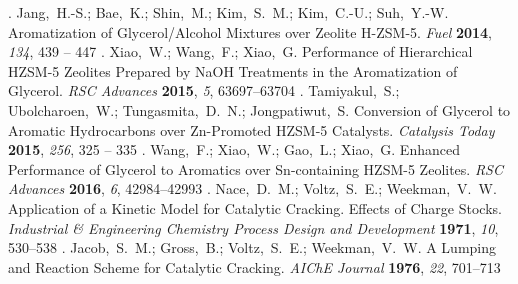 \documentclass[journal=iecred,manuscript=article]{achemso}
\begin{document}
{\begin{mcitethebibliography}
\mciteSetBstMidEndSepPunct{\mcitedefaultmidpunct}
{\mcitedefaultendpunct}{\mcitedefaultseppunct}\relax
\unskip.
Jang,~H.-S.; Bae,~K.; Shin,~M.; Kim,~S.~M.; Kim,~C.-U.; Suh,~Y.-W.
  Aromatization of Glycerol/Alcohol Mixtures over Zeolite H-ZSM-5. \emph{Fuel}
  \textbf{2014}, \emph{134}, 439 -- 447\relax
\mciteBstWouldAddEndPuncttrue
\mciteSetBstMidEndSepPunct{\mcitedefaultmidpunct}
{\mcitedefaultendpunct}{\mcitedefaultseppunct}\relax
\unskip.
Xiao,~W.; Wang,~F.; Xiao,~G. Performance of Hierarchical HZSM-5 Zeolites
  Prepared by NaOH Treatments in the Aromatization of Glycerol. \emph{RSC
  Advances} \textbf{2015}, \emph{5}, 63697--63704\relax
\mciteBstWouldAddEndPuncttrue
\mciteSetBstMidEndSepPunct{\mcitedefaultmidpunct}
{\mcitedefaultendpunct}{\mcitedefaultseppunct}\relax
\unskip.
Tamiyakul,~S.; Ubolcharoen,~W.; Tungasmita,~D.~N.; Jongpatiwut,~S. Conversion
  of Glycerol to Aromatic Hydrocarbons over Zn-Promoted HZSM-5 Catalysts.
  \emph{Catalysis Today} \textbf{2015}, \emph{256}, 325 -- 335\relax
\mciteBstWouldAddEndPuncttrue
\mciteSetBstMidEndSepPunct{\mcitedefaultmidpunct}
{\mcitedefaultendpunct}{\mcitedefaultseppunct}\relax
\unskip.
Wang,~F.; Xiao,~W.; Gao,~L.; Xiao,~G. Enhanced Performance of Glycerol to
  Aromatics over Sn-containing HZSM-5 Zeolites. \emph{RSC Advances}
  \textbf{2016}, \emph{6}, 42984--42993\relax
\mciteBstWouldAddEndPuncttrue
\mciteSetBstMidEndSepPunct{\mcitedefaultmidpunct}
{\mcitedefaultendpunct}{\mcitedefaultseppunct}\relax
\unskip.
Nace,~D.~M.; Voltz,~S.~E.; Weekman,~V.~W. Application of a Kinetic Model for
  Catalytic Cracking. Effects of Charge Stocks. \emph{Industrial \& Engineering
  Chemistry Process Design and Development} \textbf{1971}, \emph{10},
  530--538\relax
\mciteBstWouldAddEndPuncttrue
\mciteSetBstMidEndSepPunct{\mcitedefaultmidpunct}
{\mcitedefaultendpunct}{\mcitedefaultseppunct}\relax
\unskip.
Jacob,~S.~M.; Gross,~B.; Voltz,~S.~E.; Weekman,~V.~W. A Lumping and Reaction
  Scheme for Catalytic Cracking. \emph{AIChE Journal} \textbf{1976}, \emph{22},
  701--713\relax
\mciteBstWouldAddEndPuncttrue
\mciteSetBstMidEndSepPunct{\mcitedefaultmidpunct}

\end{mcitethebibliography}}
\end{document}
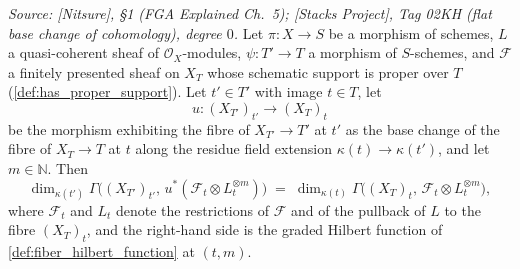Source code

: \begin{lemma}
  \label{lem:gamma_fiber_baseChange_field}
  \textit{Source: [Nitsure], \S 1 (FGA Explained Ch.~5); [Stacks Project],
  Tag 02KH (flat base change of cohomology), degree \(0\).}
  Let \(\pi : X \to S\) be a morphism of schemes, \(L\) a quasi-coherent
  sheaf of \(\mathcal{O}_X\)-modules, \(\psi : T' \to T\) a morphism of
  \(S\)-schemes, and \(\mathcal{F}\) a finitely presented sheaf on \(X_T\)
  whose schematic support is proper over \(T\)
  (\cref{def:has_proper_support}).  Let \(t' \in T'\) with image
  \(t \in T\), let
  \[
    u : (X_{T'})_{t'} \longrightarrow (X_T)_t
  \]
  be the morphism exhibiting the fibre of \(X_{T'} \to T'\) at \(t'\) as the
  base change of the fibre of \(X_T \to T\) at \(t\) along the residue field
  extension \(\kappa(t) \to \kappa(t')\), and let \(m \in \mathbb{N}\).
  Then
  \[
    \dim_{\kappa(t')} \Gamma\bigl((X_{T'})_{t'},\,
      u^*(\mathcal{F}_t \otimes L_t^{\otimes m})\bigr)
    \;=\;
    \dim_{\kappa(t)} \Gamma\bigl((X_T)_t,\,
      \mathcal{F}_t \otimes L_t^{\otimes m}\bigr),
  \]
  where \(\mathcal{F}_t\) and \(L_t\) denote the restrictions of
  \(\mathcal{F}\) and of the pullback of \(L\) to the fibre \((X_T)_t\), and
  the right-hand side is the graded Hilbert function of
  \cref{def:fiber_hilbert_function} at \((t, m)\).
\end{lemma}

━━━━━━━━━━━━━━━━━━━━━━━━━━━━━━

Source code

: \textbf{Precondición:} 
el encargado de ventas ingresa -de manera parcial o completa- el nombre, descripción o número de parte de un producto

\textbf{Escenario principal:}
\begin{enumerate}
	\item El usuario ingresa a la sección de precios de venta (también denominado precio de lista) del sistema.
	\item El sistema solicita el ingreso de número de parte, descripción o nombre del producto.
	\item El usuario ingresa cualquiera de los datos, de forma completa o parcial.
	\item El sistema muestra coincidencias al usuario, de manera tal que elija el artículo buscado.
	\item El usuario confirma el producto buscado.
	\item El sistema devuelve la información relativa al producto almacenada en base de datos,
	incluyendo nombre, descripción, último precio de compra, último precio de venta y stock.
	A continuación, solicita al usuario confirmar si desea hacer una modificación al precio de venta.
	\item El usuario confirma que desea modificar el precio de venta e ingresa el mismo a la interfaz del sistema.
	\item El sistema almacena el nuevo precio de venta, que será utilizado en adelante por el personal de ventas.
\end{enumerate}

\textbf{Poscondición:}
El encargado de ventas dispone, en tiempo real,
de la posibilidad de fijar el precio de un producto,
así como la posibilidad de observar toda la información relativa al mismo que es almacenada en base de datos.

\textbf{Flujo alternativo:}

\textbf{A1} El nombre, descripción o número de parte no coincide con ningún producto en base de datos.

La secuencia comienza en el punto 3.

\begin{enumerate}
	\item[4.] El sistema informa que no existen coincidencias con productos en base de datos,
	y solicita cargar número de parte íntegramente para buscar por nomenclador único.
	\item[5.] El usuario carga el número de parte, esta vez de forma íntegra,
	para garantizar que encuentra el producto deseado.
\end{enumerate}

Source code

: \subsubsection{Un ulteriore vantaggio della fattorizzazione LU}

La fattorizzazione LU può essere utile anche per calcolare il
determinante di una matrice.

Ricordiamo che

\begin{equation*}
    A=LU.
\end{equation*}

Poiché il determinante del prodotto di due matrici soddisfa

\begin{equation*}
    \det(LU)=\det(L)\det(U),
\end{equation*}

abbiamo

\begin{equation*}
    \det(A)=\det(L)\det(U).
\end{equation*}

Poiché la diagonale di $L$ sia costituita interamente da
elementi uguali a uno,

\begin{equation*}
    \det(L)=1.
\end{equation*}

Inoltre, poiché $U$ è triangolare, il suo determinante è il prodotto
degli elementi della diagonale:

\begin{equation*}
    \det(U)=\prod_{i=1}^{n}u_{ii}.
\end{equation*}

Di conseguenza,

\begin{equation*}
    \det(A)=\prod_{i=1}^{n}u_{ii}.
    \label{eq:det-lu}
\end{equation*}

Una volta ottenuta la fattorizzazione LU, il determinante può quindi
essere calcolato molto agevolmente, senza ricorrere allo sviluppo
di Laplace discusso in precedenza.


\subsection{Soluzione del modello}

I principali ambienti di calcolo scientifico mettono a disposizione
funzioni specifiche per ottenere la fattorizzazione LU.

━━━━━━━━━━━━━━━━━━━━━━━━━━━━━━

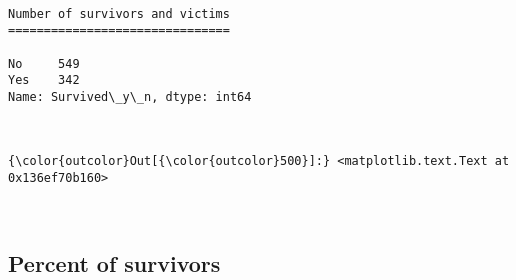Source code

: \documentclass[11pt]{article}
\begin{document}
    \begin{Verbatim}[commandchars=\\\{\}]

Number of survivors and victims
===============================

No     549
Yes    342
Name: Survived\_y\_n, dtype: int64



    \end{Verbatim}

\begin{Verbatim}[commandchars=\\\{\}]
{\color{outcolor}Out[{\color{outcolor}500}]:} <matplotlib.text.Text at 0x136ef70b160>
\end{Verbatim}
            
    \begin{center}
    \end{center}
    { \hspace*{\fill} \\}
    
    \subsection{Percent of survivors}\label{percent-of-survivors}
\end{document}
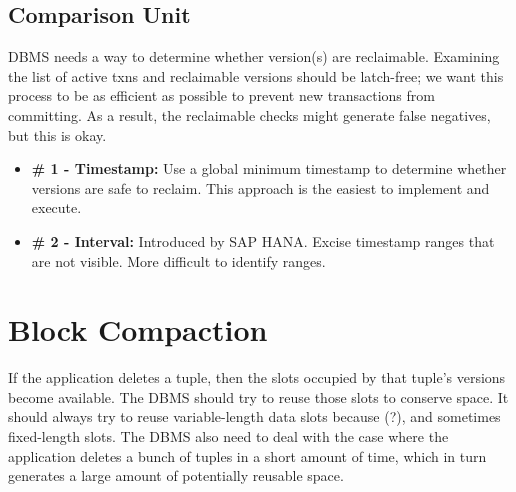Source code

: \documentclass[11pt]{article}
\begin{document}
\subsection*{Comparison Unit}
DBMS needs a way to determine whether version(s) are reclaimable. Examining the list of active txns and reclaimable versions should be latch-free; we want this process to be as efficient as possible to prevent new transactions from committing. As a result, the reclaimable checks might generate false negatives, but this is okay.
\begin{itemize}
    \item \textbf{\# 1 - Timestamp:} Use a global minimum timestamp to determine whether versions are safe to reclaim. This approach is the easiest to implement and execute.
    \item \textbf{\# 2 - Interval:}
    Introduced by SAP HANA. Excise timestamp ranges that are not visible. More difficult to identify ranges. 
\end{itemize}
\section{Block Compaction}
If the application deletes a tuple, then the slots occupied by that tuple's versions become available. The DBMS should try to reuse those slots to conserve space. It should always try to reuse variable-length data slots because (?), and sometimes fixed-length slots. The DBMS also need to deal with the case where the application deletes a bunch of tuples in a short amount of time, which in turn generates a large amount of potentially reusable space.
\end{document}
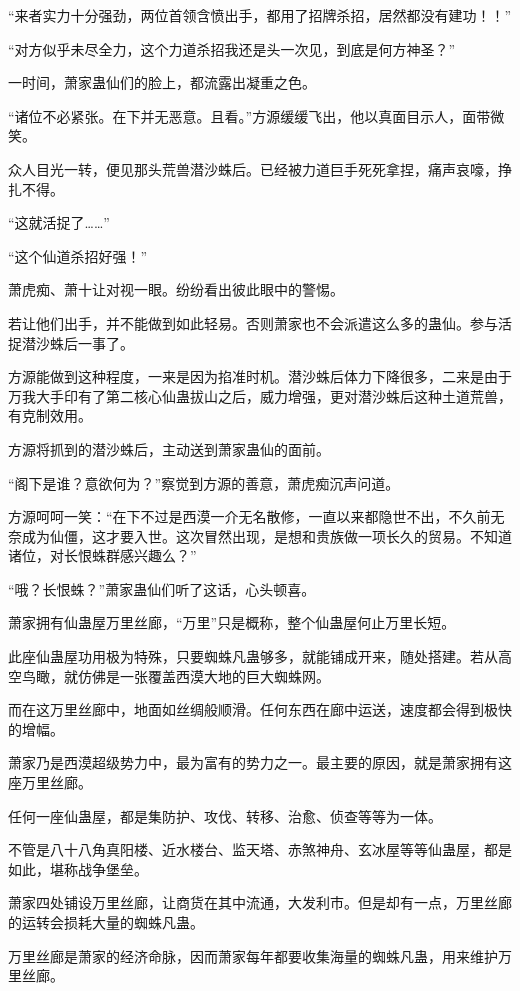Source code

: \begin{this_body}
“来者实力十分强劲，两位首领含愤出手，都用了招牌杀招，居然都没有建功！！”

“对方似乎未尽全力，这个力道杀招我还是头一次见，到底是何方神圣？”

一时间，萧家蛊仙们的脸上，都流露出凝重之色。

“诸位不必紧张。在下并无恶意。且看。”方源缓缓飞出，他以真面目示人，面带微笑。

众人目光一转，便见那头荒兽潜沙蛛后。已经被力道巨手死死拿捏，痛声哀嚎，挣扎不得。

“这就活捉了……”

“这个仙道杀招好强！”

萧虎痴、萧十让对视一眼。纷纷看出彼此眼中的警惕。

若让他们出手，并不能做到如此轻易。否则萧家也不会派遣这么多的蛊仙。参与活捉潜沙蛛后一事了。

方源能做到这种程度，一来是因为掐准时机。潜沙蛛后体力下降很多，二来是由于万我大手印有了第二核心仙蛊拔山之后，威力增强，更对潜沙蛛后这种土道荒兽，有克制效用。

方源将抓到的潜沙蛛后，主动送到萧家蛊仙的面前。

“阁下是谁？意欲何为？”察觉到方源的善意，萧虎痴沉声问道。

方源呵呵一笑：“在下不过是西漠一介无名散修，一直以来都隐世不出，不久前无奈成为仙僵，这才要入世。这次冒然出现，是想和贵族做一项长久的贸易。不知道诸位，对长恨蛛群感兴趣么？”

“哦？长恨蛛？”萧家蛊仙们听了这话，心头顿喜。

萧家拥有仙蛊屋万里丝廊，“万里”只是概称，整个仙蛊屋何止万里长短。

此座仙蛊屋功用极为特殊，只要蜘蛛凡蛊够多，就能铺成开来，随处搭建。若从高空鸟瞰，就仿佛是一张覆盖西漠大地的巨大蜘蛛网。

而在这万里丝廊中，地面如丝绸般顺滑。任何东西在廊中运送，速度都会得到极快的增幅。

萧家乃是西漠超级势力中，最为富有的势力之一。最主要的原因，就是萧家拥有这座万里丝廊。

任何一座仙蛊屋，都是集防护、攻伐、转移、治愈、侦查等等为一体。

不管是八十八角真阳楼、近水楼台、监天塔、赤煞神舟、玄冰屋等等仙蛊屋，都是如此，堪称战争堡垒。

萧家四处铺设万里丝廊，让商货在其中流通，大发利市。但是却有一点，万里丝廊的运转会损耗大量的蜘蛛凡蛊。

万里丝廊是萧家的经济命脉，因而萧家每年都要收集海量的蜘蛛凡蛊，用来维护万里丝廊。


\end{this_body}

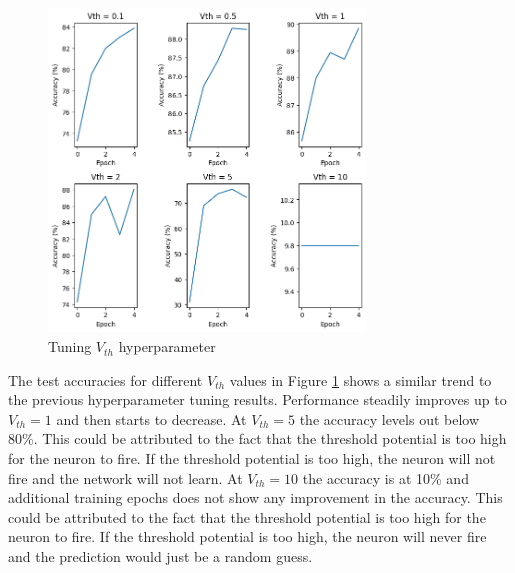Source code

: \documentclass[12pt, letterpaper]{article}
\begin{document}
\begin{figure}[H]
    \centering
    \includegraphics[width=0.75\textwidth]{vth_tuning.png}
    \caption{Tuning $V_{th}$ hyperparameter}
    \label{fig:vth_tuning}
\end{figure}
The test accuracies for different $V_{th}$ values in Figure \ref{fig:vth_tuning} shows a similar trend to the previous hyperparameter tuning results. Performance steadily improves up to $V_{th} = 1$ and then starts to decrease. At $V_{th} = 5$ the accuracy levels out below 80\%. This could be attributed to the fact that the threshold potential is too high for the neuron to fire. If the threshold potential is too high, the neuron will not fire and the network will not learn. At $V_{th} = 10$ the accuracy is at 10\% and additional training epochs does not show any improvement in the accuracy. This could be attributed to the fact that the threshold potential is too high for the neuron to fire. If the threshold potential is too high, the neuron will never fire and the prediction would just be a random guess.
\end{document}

━━━━━━━━━━━━━━━━━━━━━━━━━━━━━━

*What needs to be done*: Of the lines above, output exactly those from the line bearing "el artículo buscado." through the line bearing "interfaz del sistema.", inclusive.

*Answer box*:
	\item El sistema muestra coincidencias al usuario, de manera tal que elija el artículo buscado.
	\item El usuario confirma el producto buscado.
	\item El sistema devuelve la información relativa al producto almacenada en base de datos,
	incluyendo nombre, descripción, último precio de compra, último precio de venta y stock.
	A continuación, solicita al usuario confirmar si desea hacer una modificación al precio de venta.
	\item El usuario confirma que desea modificar el precio de venta e ingresa el mismo a la interfaz del sistema.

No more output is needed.